Matter muss raus aus den Kinderschuhen
Fragt man bei Urs Columberg, dem Chef und Besitzer vom Zürcher Traditionsunternehmen Heinz Bär Elektro-Anlagen, nach dem App-Wildwuchs, den Interoperabilitätsproblemen und Matter, stellt er kurz und bündig fest, dass ein gemeinsamer Nenner gefunden werden müsse. In Sachen Smarthome «herrscht ein Durcheinander und es gibt zu viele Anbieter». Schwierig schätzt er zudem die Diskussion um den App-Wildwuchs ein, zumal immer mehr smarte Geräte zum festen Bestandteil unseres Alltags geworden sind, der längst intelligente Lampen, Storen, Heizung, Türschloss oder Waschmaschine und PV-Anlage umfasst. «Es ist wirklich ein Dschungel. Für eine kleine Einfamilienhaus-Lösung mit nur wenigen Geräten spielt es nicht so eine grosse Rolle, was der User auswählt. Schwieriger wird es aber bei der Anbindung von Haustechnik wie die Heizung und manches andere», so Columberg.

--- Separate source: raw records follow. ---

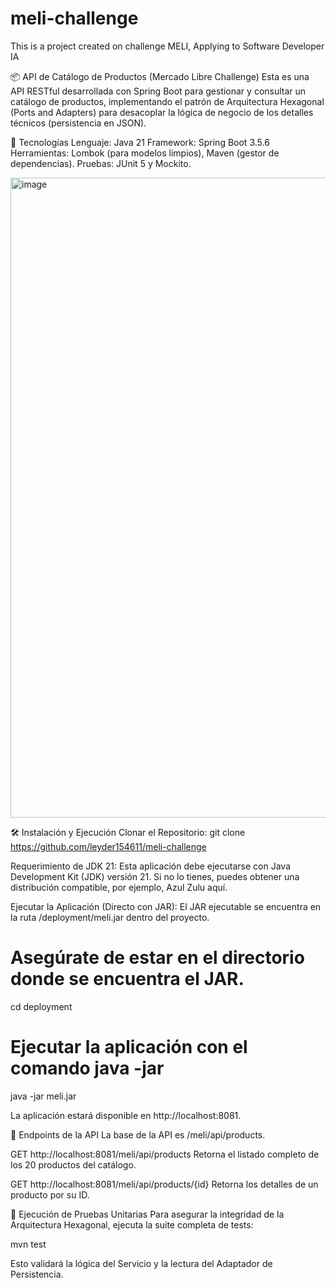 # meli-challenge
This is a project created on challenge MELI, Applying to Software Developer IA

📦 API de Catálogo de Productos (Mercado Libre Challenge)
Esta es una API RESTful desarrollada con Spring Boot para gestionar y consultar un catálogo de productos, implementando el patrón de Arquitectura Hexagonal (Ports and Adapters) para desacoplar la lógica de negocio de los detalles técnicos (persistencia en JSON).

🚀 Tecnologías
Lenguaje: Java 21
Framework: Spring Boot 3.5.6
Herramientas: Lombok (para modelos limpios), Maven (gestor de dependencias).
Pruebas: JUnit 5 y Mockito.

<img width="1536" height="1024" alt="image" src="https://github.com/user-attachments/assets/81a7d7a2-8e0c-448f-aede-e19ed0189612" />

🛠️ Instalación y Ejecución
Clonar el Repositorio:
git clone https://github.com/leyder154611/meli-challenge

Requerimiento de JDK 21:
Esta aplicación debe ejecutarse con Java Development Kit (JDK) versión 21.
Si no lo tienes, puedes obtener una distribución compatible, por ejemplo, Azul Zulu aquí.

Ejecutar la Aplicación (Directo con JAR):
El JAR ejecutable se encuentra en la ruta /deployment/meli.jar dentro del proyecto.

# Asegúrate de estar en el directorio donde se encuentra el JAR.
cd deployment 

# Ejecutar la aplicación con el comando java -jar
java -jar meli.jar

La aplicación estará disponible en http://localhost:8081.

📌 Endpoints de la API
La base de la API es /meli/api/products.

GET
http://localhost:8081/meli/api/products
Retorna el listado completo de los 20 productos del catálogo.

GET
http://localhost:8081/meli/api/products/{id}
Retorna los detalles de un producto por su ID.

🧪 Ejecución de Pruebas Unitarias
Para asegurar la integridad de la Arquitectura Hexagonal, ejecuta la suite completa de tests:

mvn test

Esto validará la lógica del Servicio y la lectura del Adaptador de Persistencia.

Die Standardisierung über das Matter-Protokoll, schiebt er nach, sei «ein wichtiger Schritt, da es immer einen Graben gab, zwischen den verschiedenen Systemen». Allerdings fehle es noch an Matter-zertifizierten Lösungen, die für die Steuerung aller Haussysteme über eine App via iOS und Android einsetzbar sind. Bestehende Standardisierungsansätze müssten weiter ausgebaut werden, was sicher auch noch mehr Zeit benötige, schiebt Columberg nach.
Angedeutet wird hier der zunächst recht zaghafte Start des Smarthome-Standards vor knapp zwei Jahren. Obwohl von Techriesen wie Amazon, Apple, Google und Samsung gepusht, wurden kaum Matter-kompatible Geräte verfügbar gemacht. Das hat sich nicht zuletzt mit der Matter-Version 1.2 zwar deutlich geändert, hat aber noch längst nicht zu einer standardisierten Steuerung über alle Systeme hinweg geführt. Hier gibt es noch viel zu tun für die Connectivity Standards Alliance (CSA), die Matter verantwortet.

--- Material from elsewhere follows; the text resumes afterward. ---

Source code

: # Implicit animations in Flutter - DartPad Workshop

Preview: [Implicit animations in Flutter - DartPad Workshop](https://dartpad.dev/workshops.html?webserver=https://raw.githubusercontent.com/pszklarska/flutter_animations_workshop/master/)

Geschlossen und offen – «geschloffene» Systeme
Interessant ist die Positionierung des österreichischen Branchenprimus Loxone.
Manuel Nader, Chef von Loxone Schweiz, erklärt dazu: «Die Initiative von Matter entspricht unserer Philosophie, intelligente Gebäudeautomation zugänglich und benutzerfreundlich zu gestalten. Deshalb bieten wir unseren Kunden die Flexibilität, Loxone-Komponenten und Funktionsbausteine via Matter zu steuern.» Nur, so Nader weiter, «unser System bietet dank seiner leistungsstarken Soft- und Hardware umfassendere Automationsmöglichkeiten als der aktuelle Matter-Standard». Jedenfalls ist auch Loxone mittlerweile offizielles Mitglied der CSA, führt Nader aus. Derzeit gebe es eine experimentelle Integration in die hauseigene Gebäudeautomations-Software Loxone Config, wobei der «aktuelle Stand der Implementierung ist, dass über einen Matter-kompatiblen Controller, wie Amazon Alexa, Apple HomeKit oder Google, die Loxone-Funktionalitäten angesteuert werden können», so der Schweiz-Chef weiter.

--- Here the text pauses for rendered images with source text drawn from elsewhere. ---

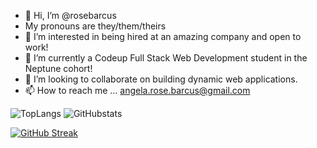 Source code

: - 👋 Hi, I’m @rosebarcus
- My pronouns are they/them/theirs
- 👀 I’m interested in being hired at an amazing company and open to work!
- 🌱 I’m currently a Codeup Full Stack Web Development student in the Neptune cohort!
- 💞️ I’m looking to collaborate on building dynamic web applications. 
- 📫 How to reach me ... angela.rose.barcus@gmail.com


![TopLangs](https://github-readme-stats.vercel.app/api/top-langs/?username=rosebarcus&theme=tokyonight)
![GitHubstats](https://github-readme-stats.vercel.app/api?username=rosebarcus&show_icons=true)

[![GitHub Streak](https://github-readme-streak-stats.herokuapp.com/?user=rosebarcus&theme=dark)](https://git.io/streak-stats)


<!---
rosebarcus/rosebarcus is a ✨ special ✨ repository because its `README.md` (this file) appears on your GitHub profile.
You can click the Preview link to take a look at your changes.
--->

Allerdings ändert dieses Engagement nichts daran, dass «bei der intelligenten Automation von Gebäuden sogenannte geschlossene Systeme tiefgreifende Vorteile bieten», betont Nader: «Die Komponenten lassen sich einfach per ‹Plug & Play› miteinander konfigurieren und ermöglichen die notwendige Stabilität und Ausfallsicherheit.» Darüber hinaus erfordere die Praxis jedoch, auch Komponenten anderer Hersteller zu integrieren. «Dazu braucht es eine Lösung, die sich offen gegenüber externen Produkten zeigt.» Neben der hauseigenen Peripherie wie Tree und Air liefere man dafür zahlreiche Schnittstellen, wie digitale oder analoge Ein- und Ausgänge, KNX, Netzwerk, DMX, DALI, Modbus, EEBus sowie RS232/RS485 und vieles mehr, so Nader weiter.
Obwohl Loxone eigene Technologien entwickelt hat, um alle Aufgaben im intelligenten Gebäude für den Fachhandwerker einfach zu erledigen, verstehen wir es nicht als geschlossenes System, erläutert er den Widerspruch. «Durch die zahlreichen Schnittstellen ist unsere Lösung sehr anschlussfreudig. Deshalb sprechen wir von einem ‹geschloffenen System›, also einem System, welches das Beste aus geschlossenen und offenen Systemen vereint.» Hinzu komme, dass man mit der sogenannten Loxone Library einen grossen Schritt in Richtung einer Plattformlösung gehe. Sie ermögliche, «die gesamte Bandbreite intelligenter Automation mit verschiedensten Komponenten abzubilden und für eine optimale Interoperabilität zu sorgen».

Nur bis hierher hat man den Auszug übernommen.